Profiling International Students and the Temple Office that Supports Them

During the past year I handled a number of extremely interesting projects for Temple University’s Office of International Affairs (OIA). Besides running  the university’s 1,100-student study-abroad program and its international campuses (in Rome and Tokyo), OIA also recruits and supports the nearly 3,000 international students who come to Temple’s main campus as undergraduate and graduate students, exchange students or non-degree students.

Last fall, my first assignment involved helping the office complete International Insight, a 16-page newsletter/annual report whose goal was to heighten campus awareness of the office and the extensive support services that it provides to international students. Most of the report had already been written by various staff members, but I edited the copy—in some cases, extensively—to make it read more uniformly and to adhere to Temple’s style, which primarily follows the AP Stylebook.

More importantly, I helped organize the story lineup—including  an introductory story which I wrote in order to give readers (even if that’s all they decided to read) a much greater sense of the office’s role and impact.

Click here to see a full PDF of the International Insight newsletter.

After the newsletter was completed, this spring I conducted phone interviews and then wrote 400-word profiles of 15 international students, including Temple students from China, Taiwan, South Korea, Vietnam, Malaysia, Kuwait, Saudi Arabia, Brazil and Venezuela. The profiles were soon used by OIA staffers, who traveled to many of those countries to recruit more international students, and were also posted on the office’s Temple website.

Click here to see the international student profiles.

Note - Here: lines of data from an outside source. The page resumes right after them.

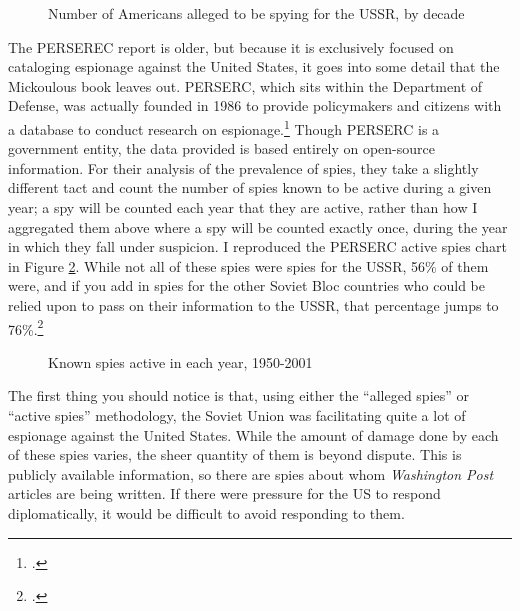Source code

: \documentclass[11pt]{memoir}
\begin{document}
\begin{refsegment}
\begin{figure}[ht]
  \centering
  
  \label{decade_spies}
  \caption{Number of Americans alleged to be spying for the USSR, by decade}
\end{figure}

The PERSEREC report is older, but because it is exclusively focused on cataloging espionage against the United States, it goes into some detail that the Mickoulous book leaves out. PERSERC, which sits within the Department of Defense, was actually founded in 1986 to provide policymakers and citizens with a database to conduct research on espionage.\footcite[p.~v]{herbig_espionage_2002} Though PERSERC is a government entity, the data provided is based entirely on open-source information. For their analysis of the prevalence of spies, they take a slightly different tact and count the number of spies known to be active during a given year; a spy will be counted each year that they are active, rather than how I aggregated them above where a spy will be counted exactly once, during the year in which they fall under suspicion. I reproduced the PERSERC active spies chart in Figure \ref{perserec_spies}. While not all of these spies were spies for the USSR, 56\% of them were, and if you add in spies for the other Soviet Bloc countries who could be relied upon to pass on their information to the USSR, that percentage jumps to 76\%.\footcite[p.~62-63. Herbig and Wiskoff use this method to estimate the amount of espionage undertaken on behalf of the USSR, directly or otherwise.]{herbig_espionage_2002}

\begin{figure}[ht]
  \centering
  
  \label{perserec_spies}
  \caption{Known spies active in each year, 1950-2001}
\end{figure}

The first thing you should notice is that, using either the ``alleged spies'' or ``active spies'' methodology, the Soviet Union was facilitating quite a lot of espionage against the United States. While the amount of damage done by each of these spies varies, the sheer quantity of them is beyond dispute. This is publicly available information, so there are spies about whom \emph{Washington Post} articles are being written. If there were pressure for the US to respond diplomatically, it would be difficult to avoid responding to them.


\end{refsegment}
\end{document}
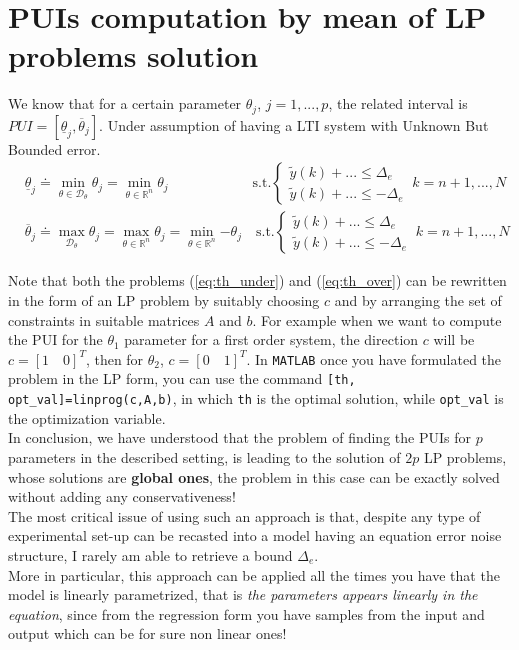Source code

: \section{PUIs computation by mean of LP problems solution} 
We know that for a certain parameter $\theta_j$, $j=1,...,p$,  the related interval is $PUI=[\underline{\theta}_j, \overline{\theta}_j]$. Under assumption of having a LTI system with Unknown But Bounded error.
\begin{align}
    \label{eq:th_under}
    &\underline{\theta}_j \doteq \min_{\theta\in\mathcal{D}_\theta} \theta_j= \min_{\theta\in\mathbb{R}^n} \theta_j 
    \qquad \qquad \qquad  \text{s.t.} \begin{cases}
        \tilde{y}(k)+... \le \Delta_e\\
        \tilde{y}(k)+... \le -\Delta_e
    \end{cases} \ k=n+1, ..., N\\
    \label{eq:th_over}
    &\overline{\theta}_j \doteq \max_{\mathcal{D}_\theta} {\theta_j} = \max_{\theta\in\mathbb{R}^n} {\theta_j}=\min_{\theta\in\mathbb{R}^n} {-\theta_j} 
    \quad  \text{s.t.} \begin{cases}
        \tilde{y}(k)+... \le \Delta_e\\
        \tilde{y}(k)+... \le -\Delta_e
    \end{cases} \ k=n+1, ..., N
\end{align}

\noindent
Note that both the problems (\ref{eq:th_under}) and (\ref{eq:th_over}) can be rewritten in the form of an LP problem by suitably choosing $c$ and by arranging the set of constraints in suitable matrices $A$ and $b$. For example when we want to compute the PUI for the $\theta_1$ parameter for a first order system, the direction $c$ will be $c=[1 \quad 0]^T$, then for $\theta_2$, $c=[0 \quad 1]^T$. In \texttt{MATLAB} once you have formulated the problem in the LP form, you can use the command \texttt{[th, opt\_val]=linprog(c,A,b)}, in which \texttt{th} is the optimal solution, while \texttt{opt\_val} is the optimization variable.\\
In conclusion, we have understood that the problem of finding the PUIs for $p$ parameters in the described setting, is leading to the solution of $2p$ LP problems, whose solutions are \textbf{global ones}, the problem in this case can be exactly solved without adding any conservativeness!\\

\noindent
The most critical issue of using such an approach is that, despite any type of experimental set-up can be recasted into a model having an equation error noise structure, I rarely am able to retrieve a bound $\Delta_e$. \\
{\color{blue}
More in particular, this approach can be applied all the times you have that the model is linearly parametrized, that is \textit{the parameters appears linearly in the equation}, since from the regression form you have samples from the input and output which can be for sure non linear ones! 
}


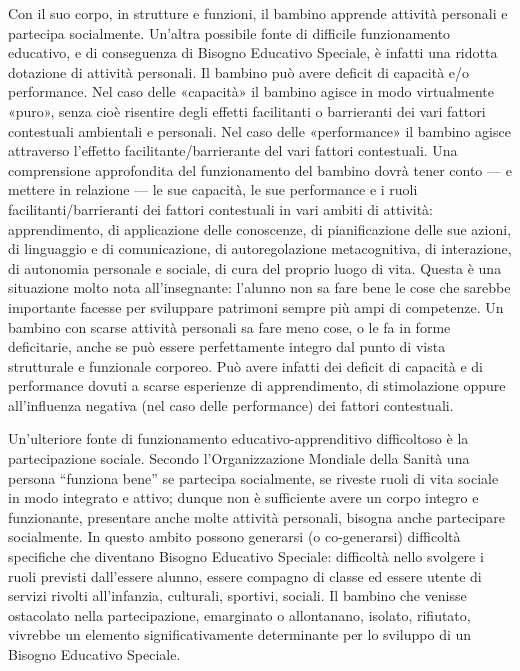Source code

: Con il suo corpo, in strutture e funzioni, il bambino apprende attività personali e partecipa
socialmente. Un'altra possibile fonte di difficile funzionamento educativo, e di conseguenza di
Bisogno Educativo Speciale, è infatti una ridotta dotazione di attività personali. Il bambino può
avere deficit di capacità e/o performance. Nel caso delle «capacità» il bambino agisce in modo
virtualmente «puro», senza cioè risentire degli effetti facilitanti o barrieranti dei vari fattori
contestuali ambientali e personali. Nel caso delle «performance» il bambino agisce attraverso
l'effetto facilitante/barrierante del vari fattori contestuali. Una comprensione approfondita del
funzionamento del bambino dovrà tener conto — e mettere in relazione — le sue capacità, le sue
performance e i ruoli facilitanti/barrieranti dei fattori contestuali in vari ambiti di attività:
apprendimento, di applicazione delle conoscenze, di pianificazione delle sue azioni, di linguaggio e
di comunicazione, di autoregolazione metacognitiva, di interazione, di autonomia personale e
sociale, di cura del proprio luogo di vita. Questa è una situazione molto nota all'insegnante:
l'alunno non sa fare bene le cose che sarebbe importante facesse per sviluppare patrimoni sempre
più ampi di competenze. Un bambino con scarse attività personali sa fare meno cose, o le fa in
forme deficitarie, anche se può essere perfettamente integro dal punto di vista strutturale e
funzionale corporeo. Può avere infatti dei deficit di capacità e di performance dovuti a scarse
esperienze di apprendimento, di stimolazione oppure all'influenza negativa (nel caso delle
performance) dei fattori contestuali.

Un'ulteriore fonte di funzionamento educativo-apprenditivo difficoltoso è la partecipazione
sociale. Secondo l'Organizzazione Mondiale della Sanità una persona “funziona bene” se partecipa
socialmente, se riveste ruoli di vita sociale in modo integrato e attivo; dunque non è sufficiente
avere un corpo integro e funzionante, presentare anche molte attività personali, bisogna anche
partecipare socialmente. In questo ambito possono generarsi (o co-generarsi) difficoltà specifiche
che diventano Bisogno Educativo Speciale: difficoltà nello svolgere i ruoli previsti dall'essere
alunno, essere compagno di classe ed essere utente di servizi rivolti all'infanzia, culturali, sportivi,
sociali. Il bambino che venisse ostacolato nella partecipazione, emarginato o allontanano, isolato,
rifiutato, vivrebbe un elemento significativamente determinante per lo sviluppo di un Bisogno
Educativo Speciale.

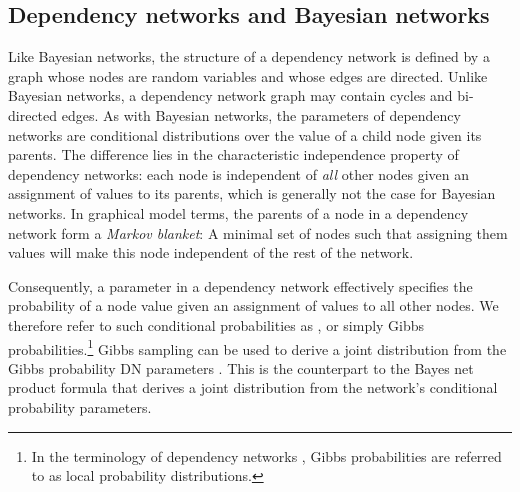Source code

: \documentclass[runningheads,a4paper]{llncs}
\begin{document}
 \subsection{Dependency networks and Bayesian networks} Like Bayesian networks, the structure of a dependency network is defined by a graph whose nodes are random variables and whose edges are directed. Unlike Bayesian networks, a dependency network graph may contain cycles and bi-directed edges. As with Bayesian networks, the parameters of dependency networks are conditional distributions over the value of a child node given its parents. The difference lies in the characteristic independence property of dependency networks: each node is independent of {\em all} other nodes given an assignment of values to its parents, which is generally not the case for Bayesian networks.
In graphical model terms, the parents of a node in a dependency network form a {\em Markov blanket}: A minimal set of nodes such that assigning them values will make this node independent of the rest of the network. 

Consequently, a parameter in a dependency network effectively specifies the probability of a node value given an assignment of values to all other nodes. 
We therefore refer to such conditional probabilities as , or simply Gibbs probabilities.\footnote{In the terminology of dependency networks \cite{Heckerman2000},  Gibbs  probabilities are referred to as local probability distributions.}
Gibbs sampling can be used to derive a joint distribution from the Gibbs probability DN parameters \cite{Heckerman2000,Neville2007}. This is the counterpart to the Bayes net product formula that derives a joint distribution from the network's conditional probability parameters. 
\end{document}
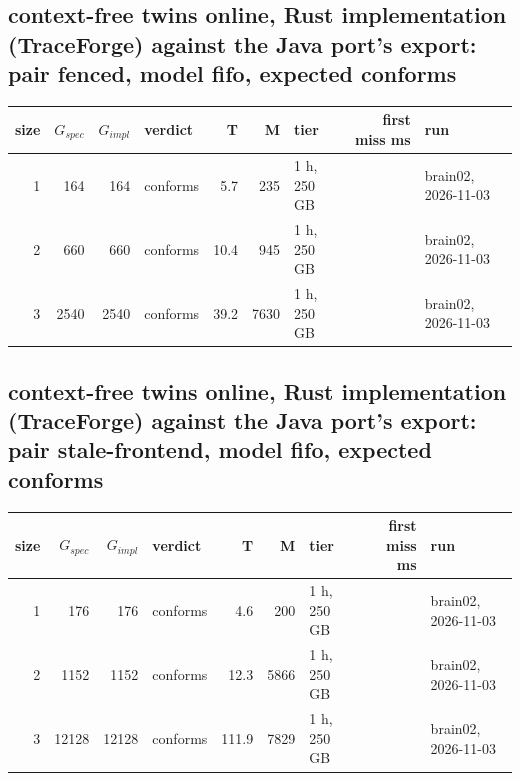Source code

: \documentclass[10pt]{article}
\begin{document}
\subsection*{context-free twins online, Rust implementation (TraceForge) against the Java port's export: pair \textsf{fenced}, model fifo, expected conforms}
\begin{longtable}{@{}rrrlrrlrl@{}}
\toprule
size & $G_{\mathit{spec}}$ & $G_{\mathit{impl}}$ & verdict & T & M & tier & first miss ms & run \\
\midrule
\endhead
\color{red} 1 & 164 & 164 & conforms & 5.7 & 235 & 1 h, 250 GB &  & brain02, 2026-11-03 \\
\color{red} 2 & 660 & 660 & conforms & 10.4 & 945 & 1 h, 250 GB &  & brain02, 2026-11-03 \\
\color{red} 3 & 2540 & 2540 & conforms & 39.2 & 7630 & 1 h, 250 GB &  & brain02, 2026-11-03 \\
\bottomrule
\end{longtable}
\subsection*{context-free twins online, Rust implementation (TraceForge) against the Java port's export: pair \textsf{stale-frontend}, model fifo, expected conforms}
\begin{longtable}{@{}rrrlrrlrl@{}}
\toprule
size & $G_{\mathit{spec}}$ & $G_{\mathit{impl}}$ & verdict & T & M & tier & first miss ms & run \\
\midrule
\endhead
\color{red} 1 & 176 & 176 & conforms & 4.6 & 200 & 1 h, 250 GB &  & brain02, 2026-11-03 \\
\color{red} 2 & 1152 & 1152 & conforms & 12.3 & 5866 & 1 h, 250 GB &  & brain02, 2026-11-03 \\
\color{red} 3 & 12128 & 12128 & conforms & 111.9 & 7829 & 1 h, 250 GB &  & brain02, 2026-11-03 \\
\bottomrule
\end{longtable}
\end{document}
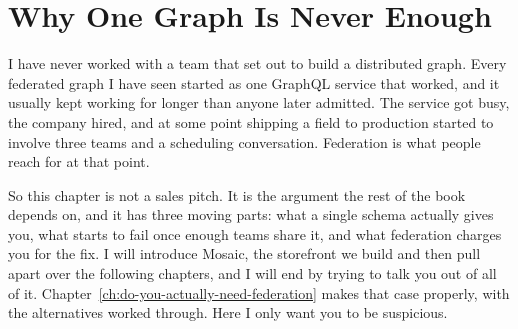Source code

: \chapter{Why One Graph Is Never Enough}
\label{ch:why-one-graph-is-never-enough}

I have never worked with a team that set out to build a distributed graph.
Every federated graph I have seen started as one GraphQL service that worked,
and it usually kept working for longer than anyone later admitted. The service
got busy, the company hired, and at some point shipping a field to production
started to involve three teams and a scheduling conversation. Federation is
what people reach for at that point.

So this chapter is not a sales pitch. It is the argument the rest of the book
depends on, and it has three moving parts: what a single schema actually gives
you, what starts to fail once enough teams share it, and what federation
charges you for the fix. I will introduce Mosaic, the storefront we build and
then pull apart over the following chapters, and I will end by trying to talk
you out of all of it. Chapter~\ref{ch:do-you-actually-need-federation} makes
that case properly, with the alternatives worked through. Here I only want you
to be suspicious.








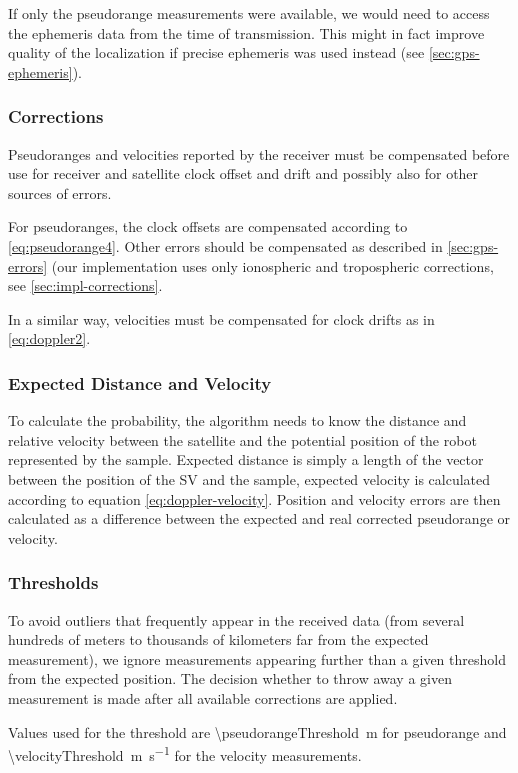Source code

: If only the pseudorange measurements were available, we would need to access the
ephemeris data from the time of transmission.
This might in fact improve quality of the localization if precise ephemeris
was used instead (see \cref{sec:gps-ephemeris}).

\subsubsection{Corrections}
Pseudoranges and velocities reported by the receiver must be compensated before
use for receiver and satellite clock offset and drift and possibly also for other
sources of errors.

For pseudoranges, the clock offsets are compensated according to \cref{eq:pseudorange4}.
Other errors should be compensated as described in \cref{sec:gps-errors}
(our implementation uses only ionospheric and tropospheric corrections, see \cref{sec:impl-corrections}.

In a similar way, velocities must be compensated for clock drifts 
as in \eqref{eq:doppler2}.


\subsubsection{Expected Distance and Velocity}
To calculate the probability, the algorithm needs to know the distance and relative
velocity between the satellite and the potential position of the robot represented
by the sample.
Expected distance is simply a length of the vector between the position of the SV
and the sample, expected velocity is calculated according to equation \eqref{eq:doppler-velocity}.
Position and velocity errors are then calculated as a difference between the expected
and real corrected pseudorange or velocity.

\subsubsection{Thresholds}
To avoid outliers that frequently appear in the received data (from several hundreds
of meters to thousands of kilometers far from the expected measurement), we
ignore measurements appearing further than a given threshold from the expected position.
The decision whether to throw away a given measurement is made after all available corrections
are applied.

Values used for the threshold are \SI{\pseudorangeThreshold}{\meter} for pseudorange
and \SI{\velocityThreshold}{\meter\per\second} for the velocity measurements.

I also wrote about the trip of the OIA’s director of international admissions to Hanoi and Ho Chi Minh City to present full scholarships to several distinguished Vietnamese students. Finally, in one of the most enjoyable writing assignments I have had in a long time, I spent a delightful hour interviewing four of the 29 English teachers from Brazil who spent six weeks this past winter at Temple. They were enrolled in an intensive six-week course designed to improve their skills in teaching English as a second language. The program was offered by the office’s Intensive English Language Program.